"a few straight lines
creases along the forehead
hollow rooms and
empty eyes pouring onto the paper
he works tirelessly
through sleepless nights and endless pathways
a new design or a new dilemma?"
Fresh out of high school, sitting in my first design class, late 2018. The college was abuzz with the news of the Pritzker awards that year, little did I know it was the most prestigious architectural honors in the world. The word BV Doshi floated around the mouths of my professors who were beaming with pride, the first Indian to be awarded this accolade. This was my first encounter with Balakrishna V Doshi.
Born in '27, he had graduated from the J.J College of Arts in Bombay, I learnt, as I read up on his biography, I was fascinated by how he worked relentlessly to give back to the society that raised him. How it took him two years of negotiations with the authorities to prevent segregation for the Life Insurance Corporation buildings, how he collaborated with contemporaries like Louis Kahn, Anant Raje and Charles Correa to contribute to the society. He was not here for the accolades or the new design elements that he could bring to the field, he wanted to improve the way we built buildings to better suit our lifestyle without harming nature. A primal cause to our profession that each architect must keep in mind.
He was a pioneer in the field of academia by inaugurating several infrastructural developments like CEPT, IIM Ahmedabad and the School of Architecture. He was equally well versed in art, sculpture and literature. His book Paths Uncharted is one of the most interesting reads that gives insight into the mind of an architect. I recollect my first professor of design telling me his encounter with BV Doshi and how just a few minutes of conversation was so grounding and inspiring. His affiliation with nature and elements of life that were brought about in his designs were simply affirming to the fact that we are all beings interconnected with our surroundings. Architecture is a way of life rather than just a necessity, it is natural to us, and anything unnatural was meant it was not comfortable or was harmful to the way of life.
I consider architecture not as a profession but rather an act of service, a service that protects people through infrastructure, a service that treats society like a network of responsive elements, a service that cannot be measured with want but rather needs. This is a man that stood for this service all his life, truest in it's form. A man whose humility knew no time and boundary, a man who lived life in awe of nature, an avid academician and an architect justified for the title. He has set an example for generations to come, not just concepts or ways to design, not just the how, but also the why and what it takes to be an architect.

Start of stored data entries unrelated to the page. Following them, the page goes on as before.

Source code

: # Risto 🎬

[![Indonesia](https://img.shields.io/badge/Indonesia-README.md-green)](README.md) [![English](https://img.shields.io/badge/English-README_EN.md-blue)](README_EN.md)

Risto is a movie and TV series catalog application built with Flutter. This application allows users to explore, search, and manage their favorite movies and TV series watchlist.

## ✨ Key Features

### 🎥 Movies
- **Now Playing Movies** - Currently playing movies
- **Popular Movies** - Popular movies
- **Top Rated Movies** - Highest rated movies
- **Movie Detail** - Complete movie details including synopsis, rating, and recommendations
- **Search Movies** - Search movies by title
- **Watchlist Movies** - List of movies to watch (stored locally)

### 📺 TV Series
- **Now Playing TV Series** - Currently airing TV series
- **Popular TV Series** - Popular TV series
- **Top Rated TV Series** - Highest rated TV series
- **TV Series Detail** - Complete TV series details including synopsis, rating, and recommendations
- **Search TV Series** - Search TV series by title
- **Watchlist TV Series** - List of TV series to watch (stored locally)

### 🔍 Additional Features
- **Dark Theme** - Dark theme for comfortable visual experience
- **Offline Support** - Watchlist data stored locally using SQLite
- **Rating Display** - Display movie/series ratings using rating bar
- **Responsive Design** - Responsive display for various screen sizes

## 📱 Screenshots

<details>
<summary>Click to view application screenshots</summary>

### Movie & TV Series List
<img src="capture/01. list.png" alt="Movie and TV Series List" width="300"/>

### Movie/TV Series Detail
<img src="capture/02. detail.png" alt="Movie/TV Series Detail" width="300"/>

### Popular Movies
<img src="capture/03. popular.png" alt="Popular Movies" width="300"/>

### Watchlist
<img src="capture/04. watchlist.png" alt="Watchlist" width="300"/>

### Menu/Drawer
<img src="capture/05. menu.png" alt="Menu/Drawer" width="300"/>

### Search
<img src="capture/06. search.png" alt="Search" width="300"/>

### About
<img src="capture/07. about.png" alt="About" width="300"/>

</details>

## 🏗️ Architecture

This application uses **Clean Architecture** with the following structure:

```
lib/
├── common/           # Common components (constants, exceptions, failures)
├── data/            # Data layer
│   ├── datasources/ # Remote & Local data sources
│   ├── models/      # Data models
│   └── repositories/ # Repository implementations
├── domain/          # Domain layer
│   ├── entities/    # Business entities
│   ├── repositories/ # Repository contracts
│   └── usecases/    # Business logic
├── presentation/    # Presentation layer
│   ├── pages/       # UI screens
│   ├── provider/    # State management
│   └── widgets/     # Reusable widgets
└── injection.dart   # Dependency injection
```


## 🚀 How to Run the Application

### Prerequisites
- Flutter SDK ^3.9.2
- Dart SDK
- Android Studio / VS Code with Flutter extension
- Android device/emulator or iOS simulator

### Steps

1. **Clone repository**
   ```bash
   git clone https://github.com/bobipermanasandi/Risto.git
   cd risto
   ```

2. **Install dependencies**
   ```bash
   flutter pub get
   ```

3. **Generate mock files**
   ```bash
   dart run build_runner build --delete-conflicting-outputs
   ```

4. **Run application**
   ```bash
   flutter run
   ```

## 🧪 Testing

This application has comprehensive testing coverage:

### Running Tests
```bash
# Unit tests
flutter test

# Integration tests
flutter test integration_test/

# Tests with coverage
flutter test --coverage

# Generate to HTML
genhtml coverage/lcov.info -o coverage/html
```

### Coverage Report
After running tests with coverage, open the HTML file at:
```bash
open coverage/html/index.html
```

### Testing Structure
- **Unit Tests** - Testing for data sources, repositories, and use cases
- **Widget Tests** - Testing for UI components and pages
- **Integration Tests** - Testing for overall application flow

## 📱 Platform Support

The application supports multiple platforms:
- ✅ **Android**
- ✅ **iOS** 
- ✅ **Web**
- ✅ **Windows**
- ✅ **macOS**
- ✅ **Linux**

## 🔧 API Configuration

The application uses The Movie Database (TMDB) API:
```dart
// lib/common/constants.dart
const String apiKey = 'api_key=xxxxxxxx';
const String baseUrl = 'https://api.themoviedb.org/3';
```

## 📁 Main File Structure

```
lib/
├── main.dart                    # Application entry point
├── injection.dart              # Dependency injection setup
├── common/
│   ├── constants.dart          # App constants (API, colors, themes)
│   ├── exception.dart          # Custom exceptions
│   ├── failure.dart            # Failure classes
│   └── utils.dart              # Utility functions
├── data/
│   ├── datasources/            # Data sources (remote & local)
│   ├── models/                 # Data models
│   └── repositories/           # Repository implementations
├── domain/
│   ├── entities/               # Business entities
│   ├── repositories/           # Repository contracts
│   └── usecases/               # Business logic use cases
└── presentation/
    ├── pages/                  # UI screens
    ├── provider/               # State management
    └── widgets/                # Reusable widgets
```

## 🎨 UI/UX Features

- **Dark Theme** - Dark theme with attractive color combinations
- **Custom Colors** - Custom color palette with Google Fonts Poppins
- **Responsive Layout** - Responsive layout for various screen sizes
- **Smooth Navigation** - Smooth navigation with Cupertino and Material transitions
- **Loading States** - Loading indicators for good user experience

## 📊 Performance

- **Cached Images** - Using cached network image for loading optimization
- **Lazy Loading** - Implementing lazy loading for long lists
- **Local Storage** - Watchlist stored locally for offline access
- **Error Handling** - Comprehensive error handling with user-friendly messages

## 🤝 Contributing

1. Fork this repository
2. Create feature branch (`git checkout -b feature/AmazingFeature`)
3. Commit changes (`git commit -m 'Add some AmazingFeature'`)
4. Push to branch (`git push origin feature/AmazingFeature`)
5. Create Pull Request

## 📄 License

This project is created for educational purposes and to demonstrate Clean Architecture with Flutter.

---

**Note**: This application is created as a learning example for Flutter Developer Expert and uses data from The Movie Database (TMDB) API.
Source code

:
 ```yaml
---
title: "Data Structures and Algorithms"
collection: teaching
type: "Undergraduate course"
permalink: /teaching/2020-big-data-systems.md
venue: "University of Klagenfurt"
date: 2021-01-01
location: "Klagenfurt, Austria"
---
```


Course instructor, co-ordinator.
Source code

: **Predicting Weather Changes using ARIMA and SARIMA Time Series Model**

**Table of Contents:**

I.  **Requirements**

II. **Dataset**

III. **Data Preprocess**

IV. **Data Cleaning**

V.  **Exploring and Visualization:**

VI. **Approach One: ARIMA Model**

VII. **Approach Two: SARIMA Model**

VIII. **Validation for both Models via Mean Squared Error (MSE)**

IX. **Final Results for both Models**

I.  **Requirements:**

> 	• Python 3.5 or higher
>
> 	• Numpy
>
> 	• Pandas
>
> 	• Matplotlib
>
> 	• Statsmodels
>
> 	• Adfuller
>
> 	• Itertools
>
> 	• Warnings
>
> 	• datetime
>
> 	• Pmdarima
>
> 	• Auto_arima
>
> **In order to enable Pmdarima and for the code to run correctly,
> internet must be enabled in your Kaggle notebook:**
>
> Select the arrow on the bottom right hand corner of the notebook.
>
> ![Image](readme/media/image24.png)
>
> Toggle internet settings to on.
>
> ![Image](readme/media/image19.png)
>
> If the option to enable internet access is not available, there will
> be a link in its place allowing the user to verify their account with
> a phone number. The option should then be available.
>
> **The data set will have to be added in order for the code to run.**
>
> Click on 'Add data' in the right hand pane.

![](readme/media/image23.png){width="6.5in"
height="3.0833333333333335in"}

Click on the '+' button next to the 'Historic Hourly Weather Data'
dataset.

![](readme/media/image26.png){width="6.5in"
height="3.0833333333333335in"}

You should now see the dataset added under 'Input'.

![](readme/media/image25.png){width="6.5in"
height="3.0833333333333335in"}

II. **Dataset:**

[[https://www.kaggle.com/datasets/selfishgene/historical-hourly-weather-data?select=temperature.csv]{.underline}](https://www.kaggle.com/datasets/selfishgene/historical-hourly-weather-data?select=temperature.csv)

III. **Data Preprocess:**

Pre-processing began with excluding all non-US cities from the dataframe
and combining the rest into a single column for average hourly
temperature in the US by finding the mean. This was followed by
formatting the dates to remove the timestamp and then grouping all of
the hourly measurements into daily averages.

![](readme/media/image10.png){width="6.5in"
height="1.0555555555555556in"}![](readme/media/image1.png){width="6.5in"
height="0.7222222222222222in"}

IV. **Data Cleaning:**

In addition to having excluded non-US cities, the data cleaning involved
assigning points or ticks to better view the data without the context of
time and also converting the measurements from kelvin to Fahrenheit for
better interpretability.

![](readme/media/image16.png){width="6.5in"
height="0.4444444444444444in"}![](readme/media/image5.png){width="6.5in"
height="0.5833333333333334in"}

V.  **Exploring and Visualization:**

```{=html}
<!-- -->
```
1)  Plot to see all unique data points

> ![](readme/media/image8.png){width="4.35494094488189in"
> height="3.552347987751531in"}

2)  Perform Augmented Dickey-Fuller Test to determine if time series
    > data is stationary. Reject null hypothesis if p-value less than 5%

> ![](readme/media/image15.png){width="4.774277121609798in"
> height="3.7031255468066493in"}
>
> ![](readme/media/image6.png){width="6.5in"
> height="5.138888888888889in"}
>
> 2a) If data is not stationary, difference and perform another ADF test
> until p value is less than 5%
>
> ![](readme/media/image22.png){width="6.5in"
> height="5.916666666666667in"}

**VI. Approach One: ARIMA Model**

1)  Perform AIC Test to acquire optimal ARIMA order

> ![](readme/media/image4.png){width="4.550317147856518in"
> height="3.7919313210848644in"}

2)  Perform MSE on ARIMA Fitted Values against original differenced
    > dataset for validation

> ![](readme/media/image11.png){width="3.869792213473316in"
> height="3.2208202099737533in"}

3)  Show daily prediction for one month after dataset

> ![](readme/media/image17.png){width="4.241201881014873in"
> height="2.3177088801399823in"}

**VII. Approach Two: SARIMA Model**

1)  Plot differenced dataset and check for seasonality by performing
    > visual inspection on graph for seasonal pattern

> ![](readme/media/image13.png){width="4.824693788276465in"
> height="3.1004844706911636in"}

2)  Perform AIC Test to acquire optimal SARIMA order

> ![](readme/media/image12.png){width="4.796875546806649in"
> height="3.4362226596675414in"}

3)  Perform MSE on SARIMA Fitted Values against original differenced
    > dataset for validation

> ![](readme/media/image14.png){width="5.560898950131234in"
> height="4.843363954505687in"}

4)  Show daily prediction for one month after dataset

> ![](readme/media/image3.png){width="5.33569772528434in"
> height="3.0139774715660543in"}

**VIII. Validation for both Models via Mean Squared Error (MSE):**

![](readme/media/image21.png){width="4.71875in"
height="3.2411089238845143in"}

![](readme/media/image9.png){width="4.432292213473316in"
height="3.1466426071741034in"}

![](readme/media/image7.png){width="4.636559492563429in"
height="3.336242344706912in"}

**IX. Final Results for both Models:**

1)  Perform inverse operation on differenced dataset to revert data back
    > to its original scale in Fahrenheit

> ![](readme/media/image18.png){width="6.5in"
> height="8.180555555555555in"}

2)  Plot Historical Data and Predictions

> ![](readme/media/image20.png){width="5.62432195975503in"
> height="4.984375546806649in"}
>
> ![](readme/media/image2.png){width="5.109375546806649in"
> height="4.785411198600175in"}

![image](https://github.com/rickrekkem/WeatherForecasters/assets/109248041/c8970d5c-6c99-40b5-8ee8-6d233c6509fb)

I am proud and privileged to have lived through an era where he existed. Through the course of five years of my undergraduate study, I have grown learning his principles and imbibing his values, just like how my professors have. The world is witnessing the end of one of the greatest eras in architecture, and as students and practicing architects, I hope we can keep him alive through our works.
"I hesitate calling myself an architect because the more I think I know what architecture is, the less I feel I know about its true calling"
- Balakrishna V Doshi (1927-2023)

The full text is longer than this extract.